(Beginning of EXERCISE DATA)
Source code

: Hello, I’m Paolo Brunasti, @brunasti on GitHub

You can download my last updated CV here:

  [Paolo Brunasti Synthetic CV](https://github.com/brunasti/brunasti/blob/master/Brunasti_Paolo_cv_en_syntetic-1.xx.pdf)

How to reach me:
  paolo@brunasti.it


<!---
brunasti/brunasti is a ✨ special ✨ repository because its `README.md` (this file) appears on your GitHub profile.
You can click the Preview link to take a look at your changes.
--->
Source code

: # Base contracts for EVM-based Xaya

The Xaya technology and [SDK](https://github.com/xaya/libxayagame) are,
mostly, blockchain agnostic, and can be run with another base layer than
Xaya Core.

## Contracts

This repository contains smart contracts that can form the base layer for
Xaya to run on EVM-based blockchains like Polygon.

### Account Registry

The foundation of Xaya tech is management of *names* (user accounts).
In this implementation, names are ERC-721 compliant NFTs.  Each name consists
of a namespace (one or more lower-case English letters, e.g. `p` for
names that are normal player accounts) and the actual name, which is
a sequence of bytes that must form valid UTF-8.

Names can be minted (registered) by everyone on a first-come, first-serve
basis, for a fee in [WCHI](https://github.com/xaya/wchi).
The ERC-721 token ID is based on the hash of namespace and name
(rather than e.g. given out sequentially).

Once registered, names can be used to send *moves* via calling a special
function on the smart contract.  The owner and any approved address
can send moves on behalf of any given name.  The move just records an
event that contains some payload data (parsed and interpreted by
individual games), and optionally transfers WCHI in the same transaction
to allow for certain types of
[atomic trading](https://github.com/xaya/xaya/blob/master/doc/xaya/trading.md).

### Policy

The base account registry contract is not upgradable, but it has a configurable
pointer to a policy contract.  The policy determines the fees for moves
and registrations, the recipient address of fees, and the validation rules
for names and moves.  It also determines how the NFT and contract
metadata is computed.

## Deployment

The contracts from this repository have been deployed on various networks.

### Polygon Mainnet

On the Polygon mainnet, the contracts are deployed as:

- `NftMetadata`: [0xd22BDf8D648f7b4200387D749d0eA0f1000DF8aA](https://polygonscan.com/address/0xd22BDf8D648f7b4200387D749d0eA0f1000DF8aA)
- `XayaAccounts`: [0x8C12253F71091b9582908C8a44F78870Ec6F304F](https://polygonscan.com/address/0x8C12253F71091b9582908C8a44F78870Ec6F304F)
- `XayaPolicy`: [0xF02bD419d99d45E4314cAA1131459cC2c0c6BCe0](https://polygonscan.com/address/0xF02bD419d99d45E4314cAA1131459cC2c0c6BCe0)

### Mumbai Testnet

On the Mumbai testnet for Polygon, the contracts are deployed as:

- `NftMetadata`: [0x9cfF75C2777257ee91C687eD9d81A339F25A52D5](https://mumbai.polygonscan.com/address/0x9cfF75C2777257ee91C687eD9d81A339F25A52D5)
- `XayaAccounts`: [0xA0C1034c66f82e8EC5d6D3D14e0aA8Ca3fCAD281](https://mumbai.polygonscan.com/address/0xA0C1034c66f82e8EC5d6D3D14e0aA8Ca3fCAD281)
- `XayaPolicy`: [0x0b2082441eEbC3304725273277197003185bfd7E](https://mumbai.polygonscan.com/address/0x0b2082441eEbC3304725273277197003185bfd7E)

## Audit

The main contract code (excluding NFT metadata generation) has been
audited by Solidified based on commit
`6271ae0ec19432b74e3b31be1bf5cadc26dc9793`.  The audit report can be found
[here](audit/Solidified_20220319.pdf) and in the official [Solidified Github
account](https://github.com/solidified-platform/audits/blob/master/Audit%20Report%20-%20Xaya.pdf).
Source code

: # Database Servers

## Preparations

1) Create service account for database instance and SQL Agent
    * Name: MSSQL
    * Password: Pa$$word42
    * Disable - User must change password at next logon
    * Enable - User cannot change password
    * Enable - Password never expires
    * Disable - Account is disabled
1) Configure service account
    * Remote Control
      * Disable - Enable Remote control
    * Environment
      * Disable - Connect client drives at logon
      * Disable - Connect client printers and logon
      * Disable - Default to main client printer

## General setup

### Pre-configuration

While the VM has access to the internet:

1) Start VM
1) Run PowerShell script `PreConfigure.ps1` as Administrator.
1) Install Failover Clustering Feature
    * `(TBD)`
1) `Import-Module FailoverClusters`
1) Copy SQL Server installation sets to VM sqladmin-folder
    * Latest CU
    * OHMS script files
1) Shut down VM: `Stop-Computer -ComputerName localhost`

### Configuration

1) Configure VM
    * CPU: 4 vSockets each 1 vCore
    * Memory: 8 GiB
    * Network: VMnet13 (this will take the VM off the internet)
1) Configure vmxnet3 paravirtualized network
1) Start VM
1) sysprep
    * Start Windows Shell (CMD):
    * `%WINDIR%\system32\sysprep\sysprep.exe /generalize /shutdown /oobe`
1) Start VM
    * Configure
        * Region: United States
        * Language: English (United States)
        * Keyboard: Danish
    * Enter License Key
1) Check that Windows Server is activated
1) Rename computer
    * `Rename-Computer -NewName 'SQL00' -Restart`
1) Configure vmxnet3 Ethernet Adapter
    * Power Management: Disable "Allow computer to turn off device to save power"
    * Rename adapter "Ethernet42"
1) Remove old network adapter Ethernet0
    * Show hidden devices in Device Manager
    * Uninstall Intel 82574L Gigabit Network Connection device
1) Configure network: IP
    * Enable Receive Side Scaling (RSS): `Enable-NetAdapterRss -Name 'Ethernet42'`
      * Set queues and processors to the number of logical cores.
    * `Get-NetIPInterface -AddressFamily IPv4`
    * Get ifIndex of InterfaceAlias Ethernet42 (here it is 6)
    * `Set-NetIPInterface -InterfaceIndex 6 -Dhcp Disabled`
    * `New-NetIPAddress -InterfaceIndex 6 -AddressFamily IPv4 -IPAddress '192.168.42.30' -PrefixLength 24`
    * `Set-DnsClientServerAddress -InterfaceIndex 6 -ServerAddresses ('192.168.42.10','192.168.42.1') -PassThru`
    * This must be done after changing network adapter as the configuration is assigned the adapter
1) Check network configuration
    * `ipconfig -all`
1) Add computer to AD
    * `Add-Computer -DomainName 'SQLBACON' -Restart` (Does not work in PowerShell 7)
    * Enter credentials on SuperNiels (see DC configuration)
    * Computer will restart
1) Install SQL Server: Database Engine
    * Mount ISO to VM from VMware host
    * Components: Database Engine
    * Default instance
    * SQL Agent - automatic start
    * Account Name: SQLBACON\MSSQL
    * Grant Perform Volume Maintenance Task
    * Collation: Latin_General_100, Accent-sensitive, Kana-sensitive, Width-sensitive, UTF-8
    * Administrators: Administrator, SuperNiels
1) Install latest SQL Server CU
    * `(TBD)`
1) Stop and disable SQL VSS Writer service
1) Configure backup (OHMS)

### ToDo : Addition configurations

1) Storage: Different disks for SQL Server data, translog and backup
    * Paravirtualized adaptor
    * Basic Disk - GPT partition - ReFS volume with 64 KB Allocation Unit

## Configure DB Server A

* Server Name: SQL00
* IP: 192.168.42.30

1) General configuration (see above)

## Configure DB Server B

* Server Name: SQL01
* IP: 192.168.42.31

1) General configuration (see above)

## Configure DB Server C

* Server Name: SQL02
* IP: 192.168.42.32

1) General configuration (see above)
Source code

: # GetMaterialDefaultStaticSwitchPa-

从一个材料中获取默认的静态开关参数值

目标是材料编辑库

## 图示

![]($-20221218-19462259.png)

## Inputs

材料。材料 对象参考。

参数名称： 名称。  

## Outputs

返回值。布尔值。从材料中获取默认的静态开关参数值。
(End of EXERCISE DATA)
- [WHAT IS BEING ASKED]:
Within the data above, find the lines that contain the word "Remote" and copy each of them.

- [WRITTEN RESPONSE]:
    * Remote Control
      * Disable - Enable Remote control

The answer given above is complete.